Dann starb mein Vater am 9. August 1961 im Pflegeheim an Magenkrebs, und meine Stiefmutter beschloss mit mir zu ihrer Schwester in den Wedding zu flüchten, weil sie in Ostberlin keine Rente zu erwarten hatte.
Ich kam an diesem Tag von einem Ferienaufenthalt auf Rügen an der Ostsee wieder, konnte aber erst am nächsten Tag zu meinem Vater, als er bereits tot war. Sein Tod betrübte mich sehr, hatte ich ihn doch über alles geliebt.
In den nächsten zwei Tagen ging alles sehr schnell. Wir zogen uns mitten im heißen Sommer drei bis vier Sachen übereinander an und fuhren von der Schönhauser Allee zwei Stationen weiter bis zum S-Bahnhof Wedding.
Das letzte Mal half mir Linda,meine Schwester, noch dabei. Wir rannten den Zug entlang mit ihrem halb- jährigen Sohn im Kinderwagen bis zum Abteil für Mutter und Kind. Er musste in seinem Wagen sitzen, weil hinter ihm ein dickes Kopfkissen steckte. Danach sah ich sie für lange Zeit nicht mehr. Meinen Koffer aus Gören auf Rügen holte auch niemand  ab, denn  vom 13.08.1961an trennte die Mauer Berlin in zwei Teile.
Für mich war das doppelt schrecklich, verlor ich doch meinen Vater gleichzeitig mit Linda und ihrer Familie, die nicht mehr rechtzeitig nach West-Berlin flüchten konnte.
Eine tiefe, schwarze Traurigkeit erdrückte mich für Monate, aber weinen durfte ich nicht, denn meine Stiefmutter schimpfte auf meinen Vater, den sie kurz vor seinem Tod zum zweiten Mal nur heiratete, damit ich als eheliches Kind erklärt werden konnte. Er vererbte ihr sein altes Mobiljahr dafür. Die 10 000 DM Sparvermögen bekamen Linda und ich je zur Hälfte. Vorher bat er sie inständig: „ Beeile dich mit den Formalitäten, sonst schaffe ich es nicht mehr."
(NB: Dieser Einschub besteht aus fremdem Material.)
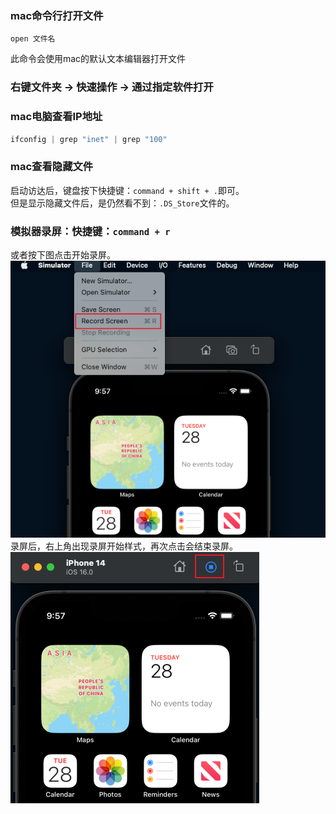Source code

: ### mac命令行打开文件
```shell
open 文件名
```
此命令会使用mac的默认文本编辑器打开文件
### 右键文件夹 -> 快速操作 -> 通过指定软件打开
### mac电脑查看IP地址
```javascript
ifconfig | grep "inet" | grep "100"
```
### mac查看隐藏文件
启动访达后，键盘按下快捷键：`command + shift + .`即可。<br />但是显示隐藏文件后，是仍然看不到：`.DS_Store`文件的。
### 模拟器录屏：快捷键：`command + r`
或者按下图点击开始录屏。<br />![image.png](../../images/1efade71717bc4b6f262744b98edabdf.png)<br />录屏后，右上角出现录屏开始样式，再次点击会结束录屏。<br />![image.png](../../images/e57dd397f5f2c82253a61be11ea6bdbc.png)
Mein Start in den Westen vollzog sich also sehr schwierig. Ich hatte zwar die Unfreiheit hinter mir gelassen, verlor aber gleichzeitig das Liebste was ich besaß: meinen Vater, Linda und die Schwester meines Vaters. Meine Tante arbeitete ihr Leben lang als Krankenschwester in der Charité. Beide sah ich erst nach Jahren wieder. Diese Teilung ging direkt durch mein Herz. Deutlich spürte ich den Schmerz der anderen getrennten Familien, die sich rechts und links der Mauer nur von weitem zuwinken konnten. Es war eine grausame Zerrissenheit.
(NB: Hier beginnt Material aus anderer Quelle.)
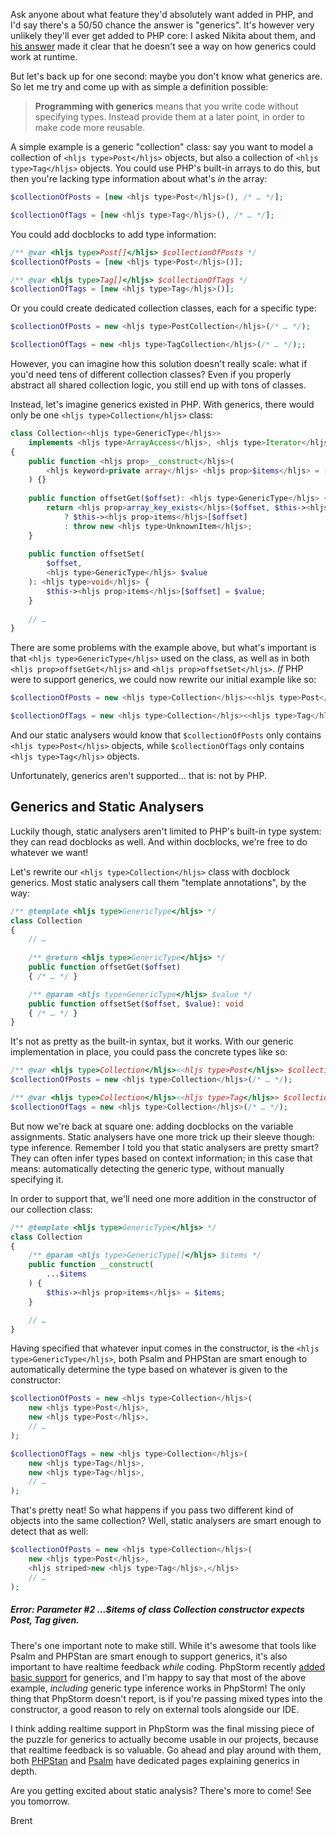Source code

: Ask anyone about what feature they'd absolutely want added in PHP, and I'd say there's a 50/50 chance the answer is "generics". It's however very unlikely they'll ever get added to PHP core: I asked Nikita about them, and [his answer](https://www.reddit.com/r/PHP/comments/j65968/ama_with_the_phpstorm_team_from_jetbrains_on/g7zg9mt/) made it clear that he doesn't see a way on how generics could work at runtime.

But let's back up for one second: maybe you don't know what generics are. So let me try and come up with as simple a definition possible:

> **Programming with generics** means that you write code without specifying types. Instead provide them at a later point, in order to make code more reusable.

A simple example is a generic "collection" class: say you want to model a collection of `<hljs type>Post</hljs>` objects, but also a collection of `<hljs type>Tag</hljs>` objects. You could use PHP's built-in arrays to do this, but then you're lacking type information about what's _in_ the array:

```php
$collectionOfPosts = [new <hljs type>Post</hljs>(), /* … */];

$collectionOfTags = [new <hljs type>Tag</hljs>(), /* … */];
```

You could add docblocks to add type information:

```php
/** @var <hljs type>Post[]</hljs> $collectionOfPosts */
$collectionOfPosts = [new <hljs type>Post</hljs>()];

/** @var <hljs type>Tag[]</hljs> $collectionOfTags */
$collectionOfTags = [new <hljs type>Tag</hljs>()];
```

Or you could create dedicated collection classes, each for a specific type:

```php
$collectionOfPosts = new <hljs type>PostCollection</hljs>(/* … */);

$collectionOfTags = new <hljs type>TagCollection</hljs>(/* … */);;
```

However, you can imagine how this solution doesn't really scale: what if you'd need tens of different collection classes? Even if you properly abstract all shared collection logic, you still end up with tons of classes.

Instead, let's imagine generics existed in PHP. With generics, there would only be one `<hljs type>Collection</hljs>` class:

```php
class Collection<<hljs type>GenericType</hljs>> 
    implements <hljs type>ArrayAccess</hljs>, <hljs type>Iterator</hljs>
{
    public function <hljs prop>__construct</hljs>(
        <hljs keyword>private array</hljs> <hljs prop>$items</hljs> = [],
    ) {}
    
    public function offsetGet($offset): <hljs type>GenericType</hljs> {
        return <hljs prop>array_key_exists</hljs>($offset, $this-><hljs prop>items</hljs>)
            ? $this-><hljs prop>items</hljs>[$offset]
            : throw new <hljs type>UnknownItem</hljs>;
    }
    
    public function offsetSet(
        $offset, 
        <hljs type>GenericType</hljs> $value
    ): <hljs type>void</hljs> {
        $this-><hljs prop>items</hljs>[$offset] = $value;
    }
    
    // …
}
```

There are some problems with the example above, but what's important is that `<hljs type>GenericType</hljs>` used on the class, as well as in both `<hljs prop>offsetGet</hljs>` and `<hljs prop>offsetSet</hljs>`. _If_ PHP were to support generics, we could now rewrite our initial example like so:

```php
$collectionOfPosts = new <hljs type>Collection</hljs><<hljs type>Post</hljs>>(/* … */);

$collectionOfTags = new <hljs type>Collection</hljs><<hljs type>Tag</hljs>>(/* … */);;
```

And our static analysers would know that `$collectionOfPosts` only contains `<hljs type>Post</hljs>` objects, while `$collectionOfTags` only contains `<hljs type>Tag</hljs>` objects.

Unfortunately, generics aren't supported… that is: not by PHP.

## Generics and Static Analysers

Luckily though, static analysers aren't limited to PHP's built-in type system: they can read docblocks as well. And within docblocks, we're free to do whatever we want! 

Let's rewrite our `<hljs type>Collection</hljs>` class with docblock generics. Most static analysers call them "template annotations", by the way:

```php
/** @template <hljs type>GenericType</hljs> */
class Collection
{
    // …
    
    /** @return <hljs type>GenericType</hljs> */
    public function offsetGet($offset) 
    { /* … */ }

    /** @param <hljs type>GenericType</hljs> $value */
    public function offsetSet($offset, $value): void
    { /* … */ }
}
```

It's not as pretty as the built-in syntax, but it works. With our generic implementation in place, you could pass the concrete types like so:

```php
/** @var <hljs type>Collection</hljs><<hljs type>Post</hljs>> $collectionOfPosts */
$collectionOfPosts = new <hljs type>Collection</hljs>(/* … */);

/** @var <hljs type>Collection</hljs><<hljs type>Tag</hljs>> $collectionOfTags */
$collectionOfTags = new <hljs type>Collection</hljs>(/* … */);
```

But now we're back at square one: adding docblocks on the variable assignments. Static analysers have one more trick up their sleeve though: type inference. Remember I told you that static analysers are pretty smart? They can often infer types based on context information; in this case that means: automatically detecting the generic type, without manually specifying it.

In order to support that, we'll need one more addition in the constructor of our collection class:

```php
/** @template <hljs type>GenericType</hljs> */
class Collection
{
    /** @param <hljs type>GenericType[]</hljs> $items */
    public function __construct(
        ...$items
    ) {
        $this-><hljs prop>items</hljs> = $items;
    }

    // …
}
```

Having specified that whatever input comes in the constructor, is the `<hljs type>GenericType</hljs>`, both Psalm and PHPStan are smart enough to automatically determine the type based on whatever is given to the constructor:

```php
$collectionOfPosts = new <hljs type>Collection</hljs>(
    new <hljs type>Post</hljs>, 
    new <hljs type>Post</hljs>,
    // …
);

$collectionOfTags = new <hljs type>Collection</hljs>(
    new <hljs type>Tag</hljs>, 
    new <hljs type>Tag</hljs>,
    // …
);
```

That's pretty neat! So what happens if you pass two different kind of objects into the same collection? Well, static analysers are smart enough to detect that as well:

```php
$collectionOfPosts = new <hljs type>Collection</hljs>(
    new <hljs type>Post</hljs>, 
    <hljs striped>new <hljs type>Tag</hljs>,</hljs>
    // …
);
```

##### Error: Parameter #2 ...$items of class Collection constructor expects Post, Tag given.

There's one important note to make still. While it's awesome that tools like Psalm and PHPStan are smart enough to support generics, it's also important to have realtime feedback _while_ coding. PhpStorm recently [added basic support](https://blog.jetbrains.com/phpstorm/2021/07/phpstorm-2021-2-beta/) for generics, and I'm happy to say that most of the above example, _including_ generic type inference works in PhpStorm! The only thing that PhpStorm doesn't report, is if you're passing mixed types into the constructor, a good reason to rely on external tools alongside our IDE.

I think adding realtime support in PhpStorm was the final missing piece of the puzzle for generics to actually become usable in our projects, because that realtime feedback is so valuable. Go ahead and play around with them, both [PHPStan](https://psalm.dev/docs/annotating_code/templated_annotations/) and [Psalm](https://psalm.dev/docs/annotating_code/templated_annotations/) have dedicated pages explaining generics in depth.

Are you getting excited about static analysis? There's more to come! See you tomorrow.

Brent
Inzwischen besuchte ich das Bertha von Suttner Gymnasium, denn wir blieben nur kurze Zeit im Zimmer meines Vaters, der damals bei der Schwester meiner Stiefmutter wohnte und zogen bald darauf in eine eigene Wohnung nach Reinickendorf. Ich hörte von einem Schüler der 11. oder 12. Klasse, der sein Leben verlor, als er seiner Mutter zur Flucht über den Stacheldrahtzaun verhelfen wollte. In den nächsten Monaten schrieben die Zeitungen ständig über ähnlich tragische Fluchtversuche. Mal glückten sie, dann war die Freude darüber groß, aber sehr oft endete eine Flucht tödlich, wenn sich z.B. Menschen aus den Fenstern der Bernauerstraße abseilten und kein rettendes Sprungtuch auf der Straße im Westteil sie auffing.
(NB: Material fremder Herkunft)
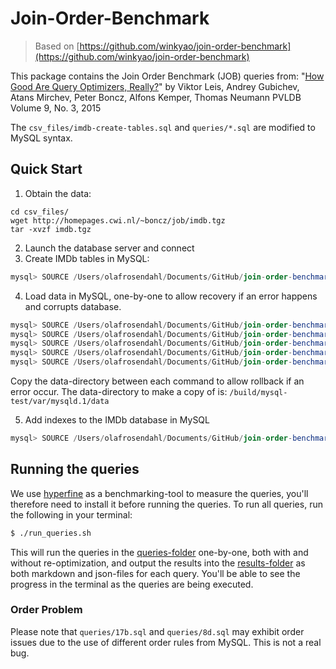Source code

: # Join-Order-Benchmark

> Based on [https://github.com/winkyao/join-order-benchmark](https://github.com/winkyao/join-order-benchmark)

This package contains the Join Order Benchmark (JOB) queries from:
"[How Good Are Query Optimizers, Really?](http://www.vldb.org/pvldb/vol9/p204-leis.pdf)"
by Viktor Leis, Andrey Gubichev, Atans Mirchev, Peter Boncz, Alfons Kemper, Thomas Neumann
PVLDB Volume 9, No. 3, 2015

The `csv_files/imdb-create-tables.sql` and `queries/*.sql` are modified to MySQL syntax.

## Quick Start

1. Obtain the data:
```shell
cd csv_files/
wget http://homepages.cwi.nl/~boncz/job/imdb.tgz
tar -xvzf imdb.tgz
```

2. Launch the database server and connect
3. Create IMDb tables in MySQL:

```sqlmysql
mysql> SOURCE /Users/olafrosendahl/Documents/GitHub/join-order-benchmark/csv_files/imdb-create-tables.sql
```

4. Load data in MySQL, one-by-one to allow recovery if an error happens and corrupts database.
```sqlmysql
mysql> SOURCE /Users/olafrosendahl/Documents/GitHub/join-order-benchmark/csv_files/imdb-load-data-1.sql
mysql> SOURCE /Users/olafrosendahl/Documents/GitHub/join-order-benchmark/csv_files/imdb-load-data-2.sql
mysql> SOURCE /Users/olafrosendahl/Documents/GitHub/join-order-benchmark/csv_files/imdb-load-data-3.sql
mysql> SOURCE /Users/olafrosendahl/Documents/GitHub/join-order-benchmark/csv_files/imdb-load-data-4.sql
mysql> SOURCE /Users/olafrosendahl/Documents/GitHub/join-order-benchmark/csv_files/imdb-load-data-5.sql
```

Copy the data-directory between each command to allow rollback if an error occur. The data-directory to make a copy of is:
`/build/mysql-test/var/mysqld.1/data`

5. Add indexes to the IMDb database in MySQL
```sqlmysql
mysql> SOURCE /Users/olafrosendahl/Documents/GitHub/join-order-benchmark/csv_files/imdb-index-tables.sql
```

## Running the queries

We use [hyperfine](https://github.com/sharkdp/hyperfine) as a benchmarking-tool to measure the queries, you'll therefore need to install it before running the queries. To run all queries, run the following in your terminal:

```bash
$ ./run_queries.sh
```

This will run the queries in the [queries-folder](./queries/) one-by-one, both with and without re-optimization, and output the results into the [results-folder](./results/) as both markdown and json-files for each query. You'll be able to see the progress in the terminal as the queries are being executed.

### Order Problem

Please note that `queries/17b.sql` and `queries/8d.sql` may exhibit order issues due to the use of different order rules from MySQL. This is not a real bug.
In der Schule in Ost-Berlin hatte ich als letztes das Lied der Moorsoldaten eines ehemaligen KZ´s gelernt. Ich dichtete es um:" Wir sind die KZ-Soldaten und ziehen mit den Spaten zur Mauer hin." Mir erschien die ganze DDR wie ein riesig großes KZ. Die Einwohner waren die Häftlinge, aber auch West-Berlin wurde eingemauert.Man verhinderte so, dass sich Ost- und Westbürger besuchen konnten.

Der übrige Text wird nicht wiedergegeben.